Helms, regarded by many as a catankerous conservative southerner, is chairman of the U.S. Senate Foreign Relations Committee, a powerful position he often uses to criticize and obstruct president Bill Clinton's policies.
But he has sent a letter to Secretary of State Madeleine Albright, released Thursday, saying he wants to be helpful in achieving Senate ratification of NATO enlargement.
"We must work together to make sure that NATO enlargement is done the right way," Helms wrote.
Getting approval of the Senate Foreign Relations Committee for ratification is the first major step in the U.S. legislative process. Following its recommendation, the full Senate must approve the accession protocols to the NATO treaty by a two thirds majority or 67 votes.
U.S. officials have said they hope the U.S. Senate will vote on expansion early next year to set a positive precedent and leave sufficient time for ratification by the legislatures of the 15 other NATO member countries. But no one in the U.S. expects this to sail easily through parliamentary procedure.
In his letter, Helms gave notice of serious concerns he intends to raise in a series of hearings on NATO expansion beginning on Oct. 7.
He said he wants to see a clear military rationale for NATO enlargement that identifies the threats the Alliance may face and justifies its enlargement.
Helms also wants assurances that Amerian taxpayers will not shoulder a disproportionate share of the costs of expansion and that other NATO members will pay their share.
Moreover, he said the U.S. must establish clear limits on Russia's role in NATO decision-making and define some subjects that will be, as he put it "off-limits to Moscow," such as arms control, strategic doctrine and continued NATO expansion.
Helms said he will examine these three themes in separate hearings in October and make his support for enlargement conditional on formulating proper safeguards of U.S. interests.
Asked about Helms' concerns, Rubin reiterated the U.S. position that Russia will have a voice, not a veto over NATO affairs.
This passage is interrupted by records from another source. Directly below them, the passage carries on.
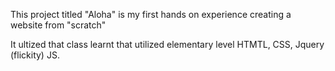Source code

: This project titled "Aloha" is my first hands on experience creating a website from "scratch"


It ultized that class learnt
 that utilized elementary level HTMTL, CSS, Jquery (flickity) JS. 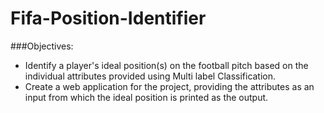 # Fifa-Position-Identifier

###Objectives:
* Identify a player's ideal position(s) on the football pitch based on the individual attributes provided using Multi label Classification.
* Create a web application for the project, providing the attributes as an input from which the ideal position is printed as the output.
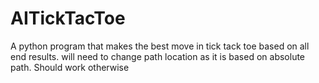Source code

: # AITickTacToe
A python program that makes the best move in tick tack toe based on all end results. 
will need to change path location as it is based on absolute path. Should work otherwise

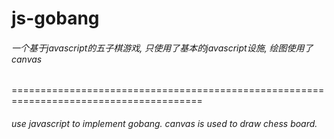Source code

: # js-gobang

###### 一个基于javascript的五子棋游戏, 只使用了基本的javascript设施, 绘图使用了canvas
=======================================================================================
###### use javascript to implement gobang. canvas is used to draw chess board.
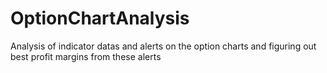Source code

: # OptionChartAnalysis
Analysis of indicator datas and alerts on the option charts and figuring out best profit margins from these alerts
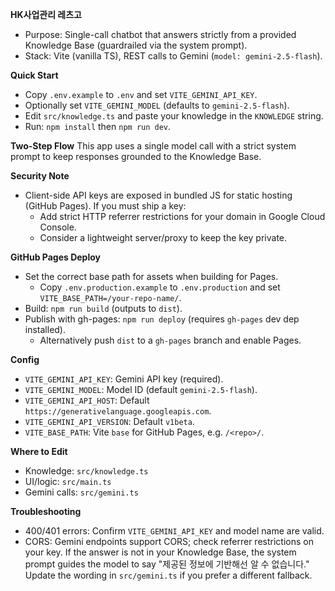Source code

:**HK사업관리 레츠고**

- Purpose: Single-call chatbot that answers strictly from a provided Knowledge Base (guardrailed via the system prompt).
- Stack: Vite (vanilla TS), REST calls to Gemini (`model: gemini-2.5-flash`).

**Quick Start**
- Copy `.env.example` to `.env` and set `VITE_GEMINI_API_KEY`.
- Optionally set `VITE_GEMINI_MODEL` (defaults to `gemini-2.5-flash`).
- Edit `src/knowledge.ts` and paste your knowledge in the `KNOWLEDGE` string.
- Run: `npm install` then `npm run dev`.

**Two-Step Flow**
This app uses a single model call with a strict system prompt to keep responses grounded to the Knowledge Base.

**Security Note**
- Client-side API keys are exposed in bundled JS for static hosting (GitHub Pages). If you must ship a key:
  - Add strict HTTP referrer restrictions for your domain in Google Cloud Console.
  - Consider a lightweight server/proxy to keep the key private.

**GitHub Pages Deploy**
- Set the correct base path for assets when building for Pages.
  - Copy `.env.production.example` to `.env.production` and set `VITE_BASE_PATH=/your-repo-name/`.
- Build: `npm run build` (outputs to `dist`).
- Publish with gh-pages: `npm run deploy` (requires `gh-pages` dev dep installed).
  - Alternatively push `dist` to a `gh-pages` branch and enable Pages.

**Config**
- `VITE_GEMINI_API_KEY`: Gemini API key (required).
- `VITE_GEMINI_MODEL`: Model ID (default `gemini-2.5-flash`).
- `VITE_GEMINI_API_HOST`: Default `https://generativelanguage.googleapis.com`.
- `VITE_GEMINI_API_VERSION`: Default `v1beta`.
- `VITE_BASE_PATH`: Vite `base` for GitHub Pages, e.g. `/<repo>/`.

**Where to Edit**
- Knowledge: `src/knowledge.ts`
- UI/logic: `src/main.ts`
- Gemini calls: `src/gemini.ts`

**Troubleshooting**
- 400/401 errors: Confirm `VITE_GEMINI_API_KEY` and model name are valid.
- CORS: Gemini endpoints support CORS; check referrer restrictions on your key.
If the answer is not in your Knowledge Base, the system prompt guides the model to say "제공된 정보에 기반해선 알 수 없습니다." Update the wording in `src/gemini.ts` if you prefer a different fallback.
He said current cooperation between NATO and Russia on peacekeeping in Bosnia works well and may serve as a model for the way the NATO-Russia Council will operate. Certain military facts and security issues are not shared with Russia in Bosnia, Rubin said.
NATO Secretary General Javier Solana said Thursday that he is "very happy" with the relationship with Russia.
"We have not had any serious problem. We are having constructive discussions," he said, adding that he hopes a session of the Permanent Joint NATO-Russia Council in New York next week will be a great success.
Solana made the comments at a Washington press conference before talks with Secretary of State Madeleine Albright about an agenda for the meeting. It is set for September 26, when foreign ministers of the 17 Council member-states will be in New York for the opening debate of the United Nations General Assembly.
Solana said NATO allies and Russia will review the situation in Bosnia, discuss a global concept of peaceekeeping and define a working program for the next three months. He said it will be a busy period with more than ten meetings planned at different levels between Russia and NATO.
Turning to Central Europe, Solana said he is pleased with the way expansion talks are going with Hungary, Poland and the Czech Republic.
"The accession talks are moving smoothly in a very positive manner," he said.
Solana said the parties are now discussing political issues and that a second round will follow on military and strategic questions. The third and last round of talks will focus on security matters and resources, Solana said, adding that the talks are expected to conclude in November and be finalized at a December NATO summit when formal invitations to join NATO are to be issued to the three countries.